**DIRECTIONS**
Look for the word "commutes". Copy every line of the listing where it occurs.

**THE INPUT**

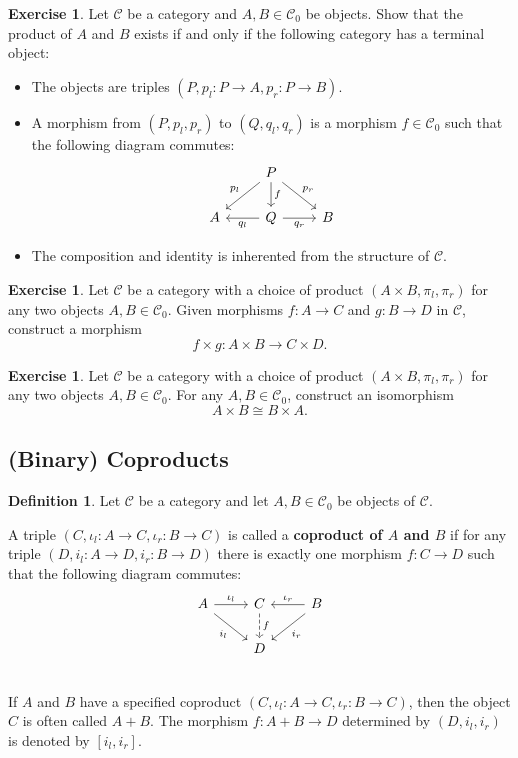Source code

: \documentclass[a4paper,10pt]{scrartcl}
\theoremstyle{plain}
\theoremstyle{definition}
\newtheorem{dfn}[thm]{Definition}
\newtheorem{exer}[thm]{Exercise}
\newcommand{\Cat}[1]{\mathcal{#1}}
\newcommand{\CC}{\Cat{C}}
\newcommand{\Ob}[1]{{#1}_0}
\newcommand{\inl}{\ensuremath{\iota_l}}
\newcommand{\inr}{\ensuremath{\iota_r}}
\newcommand{\projl}{\ensuremath{\pi_l}}
\newcommand{\projr}{\ensuremath{\pi_r}}
\begin{document}
\begin{exer} Let $\CC$ be a category and $A,B\in\Ob{\CC}$ be objects. Show that the product of $A$ and $B$ exists if and only if the following category has a terminal object:
\begin{itemize}
\item The objects are triples $(P,p_l: P\to A, p_r:P\to B)$.
\item A morphism from $(P,p_l,p_r)$ to $(Q,q_l,q_r)$ is a morphism $f\in\Ob{\CC}$ such that the following diagram commutes:
\[
\begin{tikzcd}
& P \arrow[ld,swap, "p_l"] \arrow[rd, "p_r"] \arrow[d, "f"] & \\
A & Q \arrow[l, "q_l"]  \arrow[r,swap, "q_r"] & B
\end{tikzcd}
\]
\item The composition and identity is inherented from the structure of $\CC$.
\end{itemize}
\end{exer}

\begin{exer}
  Let $\CC$ be a category with a choice of product $(A\times B, \projl, \projr)$ for any two objects $A,B\in \Ob{\CC}$.
  Given morphisms $f : A \to C$ and $g : B \to D$ in $\CC$, construct a morphism
  \[ f \times g : A \times B \to C \times D.\]
\end{exer}


\begin{exer}
  Let $\CC$ be a category with a choice of product $(A\times B, \projl, \projr)$ for any two objects $A,B\in \Ob{\CC}$.
  For any $A, B \in \Ob\CC$, construct an isomorphism
  \[ A \times B \cong B \times A. \]
\end{exer}


\subsection{(Binary) Coproducts}
\label{sec:coproducts}



\begin{dfn}
   Let $\CC$ be a category and let $A,B \in \Ob\CC$ be objects of $\CC$.

  A triple $(C,\inl : A \to C,\inr : B \to C)$ is called a \textbf{coproduct of $A$ and $B$} if for any triple $(D,i_l : A \to D, i_r : B \to D)$ there is exactly one morphism $f : C \to D$ such that the following diagram commutes:
  \[
    \begin{tikzcd}
      A \ar[r, "\inl"] \ar[rd, "i_l"']
      &
      C  \ar[d, dashed, "f"]
      &
      B \ar[l, "\inr"'] \ar[ld, "i_r"]
      \\
      &
      D %
      &
      \\
    \end{tikzcd}
  \]
  If $A$ and $B$ have a specified coproduct $(C,\inl : A \to C,\inr : B \to C)$, then the object $C$ is often called $A + B$.
  The morphism $f : A + B \to D$ determined by $(D, i_l, i_r)$ is denoted by $[ i_l, i_r]$.
  
\end{dfn}
\end{document}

**THE COMPLETED TASK**
\item A morphism from $(P,p_l,p_r)$ to $(Q,q_l,q_r)$ is a morphism $f\in\Ob{\CC}$ such that the following diagram commutes:
  A triple $(C,\inl : A \to C,\inr : B \to C)$ is called a \textbf{coproduct of $A$ and $B$} if for any triple $(D,i_l : A \to D, i_r : B \to D)$ there is exactly one morphism $f : C \to D$ such that the following diagram commutes:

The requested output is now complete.